A garantia do direito à educação é para todos; no entanto, o fenômeno evasão/abandono atinge as instituições de maneira geral. Desse modo, o acompanhamento do estudante torna-se imprescindível. Para Charlot (2005, p. 63), “[...] há uma relação estatística entre a origem social e o êxito ou o fracasso escolar, porque existe uma desigualdade social frente à escola”. Nesse sentido, ainda segundo o autor, “[...] ao constatar essa desigualdade social, é necessário entender como está se construindo e assim poder lutar contra ela”. Dessa forma, a instituição é desafiada permanentemente a se reformular para atender às contradições que se colocam no cotidiano escolar, em todas as suas modalidades de ensino. De acordo com Charlot (2013, p. 41), “[...] quando a escola seleciona os seus alunos, ela vive em uma situação de paz; quando ela se abre a novos públicos escolares ingressam também nela novas contradições”.
Partindo desse pressuposto teórico, é importante ressaltarmos a necessidade de um olhar sistêmico em relação ao acesso, à permanência e ao êxito do estudante. Nesse contexto, significa que o estudante tem o direito ao acesso e ao estabelecimento de uma trajetória acadêmica sem interrupções. Para tanto, as interrupções acadêmicas não devem ser banalizadas pela instituição, mas sim observadas de forma crítica, pois, por muitas vezes, a interrupção leva o aluno à evasão, e esta, por sua vez, expõe o aluno à situação de fracasso.
Para compreendermos a trajetória acadêmica dos estudantes inseridos por cotas raciais nos cursos superiores, optamos pela realização das entrevistas. Considerando a demanda de tempo que envolve a sua realização, foram selecionados os estudantes que já tivessem cursado mais de 50% do curso para nossa abordagem. Para esse recorte, as informações foram obtidas por meio do QA (dados dos alunos), o que resultou em 11 estudantes com progressão de 50% ou mais e 46 estudantes com menos de 50%. Assim definimos que a entrevista seria a amostra dos 11 discentes encontrados nos seguintes cursos: três estudantes do Curso de Engenharia; três estudantes do Curso de Engenharia Química; três estudantes do Curso de Design; um estudante do Curso de Tecnologia em Gestão Ambiental; um estudante do Curso de Saneamento Ambiental. Salientamos que nos cursos de Licenciatura em Computação e Tecnologia em Sistema para Internet não obtivemos a progressão necessária para o recorte estipulado, considerando que são cursos mais recentes na instituição.

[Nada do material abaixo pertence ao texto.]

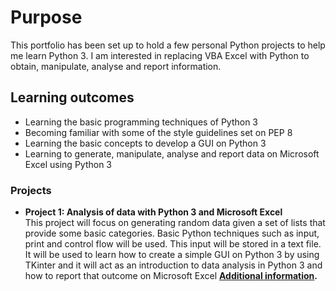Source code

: # Purpose <br>
This portfolio has been set up to hold a few personal Python projects to help me learn Python 3. I am interested in replacing VBA Excel with Python to obtain, manipulate, analyse and report information.

## Learning outcomes
- Learning the basic programming techniques of Python 3
- Becoming familiar with some of the style guidelines set on PEP 8
- Learning the basic concepts to develop a GUI on Python 3
- Learning to generate, manipulate, analyse and report data on Microsoft Excel using Python 3

### Projects
- **Project 1: Analysis of data with Python 3 and Microsoft Excel**   
This project will focus on generating random data given a set of lists that provide some basic categories. Basic Python techniques such as input, print and control flow will be used. This input will be stored in a text file. It will be used to learn how to create a simple GUI on Python 3 by using TKinter and it will act as an introduction to data analysis in Python 3 and how to report that outcome on Microsoft Excel **[Additional information](https://github.com/jmoracalzas/my-portfolio/blob/master/Project_1/README.md).**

Levando-se em conta o recorte estabelecido, foi enviada por e-mail uma carta convite no mês de julho de 2019 para os estudantes. Tal documento apresentava os objetivos da pesquisa e convidava-os a participarem dela. Passados alguns dias, sem a obtenção de respostas, concluímos que era necessário partir para o Plano B, que era buscar pessoalmente esses sujeitos da pesquisa.
Como no Ensino Superior o currículo é organizado por disciplinas, pode ocorrer que os estudantes estejam matriculados em um semestre e cursando disciplinas de outro, caso em que, para localizar o estudante na instituição (sala, curso), foi necessário averiguar a matrícula por disciplina individualmente. Assim, por meio do QA, buscamos os boletins individuais para verificar quais disciplinas os acadêmicos estavam cursando, quais horários e em quais salas elas estavam sendo ministradas. Desse modo, foi realizada a busca, porém alguns contratempos sempre acontecem. Por exemplo, o estudante não estar em sala de aula; não ter vindo à aula naquele dia; a disciplina estar sendo ministrada em outra sala; a disciplina não estar sendo ministrada por falta de professor. Nesse ínterim, voltamos ao ponto de partida até localizarmos todos os entrevistados, o que demandou tempo, esforço e mobilidade do pesquisador.
As entrevistas ocorreram no período de 6 de agosto a 12 de agosto de 2019. Todos os entrevistados tinham mais de 21 anos. As entrevistas duraram em torno de 30 minutos; foram realizadas na própria instituição, nos horários estabelecidos pelos estudantes. Ao início de cada entrevista, apresentávamos a proposta da pesquisa, solicitávamos a autorização para realizar a gravação e para utilizar as informações da entrevista na pesquisa, mantendo o anonimato dos entrevistados. Tais acordos foram firmados em cada uma das entrevistas realizadas, pela assinatura do TCLE pelo entrevistado.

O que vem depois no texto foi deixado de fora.